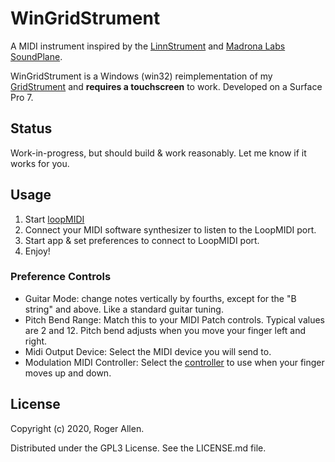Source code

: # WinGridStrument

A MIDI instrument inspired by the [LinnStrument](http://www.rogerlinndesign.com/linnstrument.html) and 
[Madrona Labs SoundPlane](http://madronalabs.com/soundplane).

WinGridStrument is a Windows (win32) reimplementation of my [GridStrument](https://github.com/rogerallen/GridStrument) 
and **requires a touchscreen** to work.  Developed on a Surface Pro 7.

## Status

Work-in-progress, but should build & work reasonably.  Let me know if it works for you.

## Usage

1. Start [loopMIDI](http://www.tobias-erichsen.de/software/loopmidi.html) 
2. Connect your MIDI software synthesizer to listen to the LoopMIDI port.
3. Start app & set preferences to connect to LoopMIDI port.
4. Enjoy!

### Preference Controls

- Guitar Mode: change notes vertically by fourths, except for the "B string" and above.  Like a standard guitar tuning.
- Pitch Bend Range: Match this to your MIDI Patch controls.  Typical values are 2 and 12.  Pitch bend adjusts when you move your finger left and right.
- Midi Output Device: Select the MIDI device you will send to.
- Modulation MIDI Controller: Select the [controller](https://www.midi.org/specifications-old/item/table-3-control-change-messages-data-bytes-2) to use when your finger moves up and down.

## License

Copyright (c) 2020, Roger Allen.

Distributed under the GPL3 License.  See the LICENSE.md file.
************
## Assignment
What is needed is an exact copy of the lines from the beginning of the data through the line containing "2. Connect your", both included, without any pictures.

## Response
Source code

: # WinGridStrument

A MIDI instrument inspired by the [LinnStrument](http://www.rogerlinndesign.com/linnstrument.html) and 
[Madrona Labs SoundPlane](http://madronalabs.com/soundplane).

WinGridStrument is a Windows (win32) reimplementation of my [GridStrument](https://github.com/rogerallen/GridStrument) 
and **requires a touchscreen** to work.  Developed on a Surface Pro 7.

## Status

Work-in-progress, but should build & work reasonably.  Let me know if it works for you.

## Usage

1. Start [loopMIDI](http://www.tobias-erichsen.de/software/loopmidi.html) 
2. Connect your MIDI software synthesizer to listen to the LoopMIDI port.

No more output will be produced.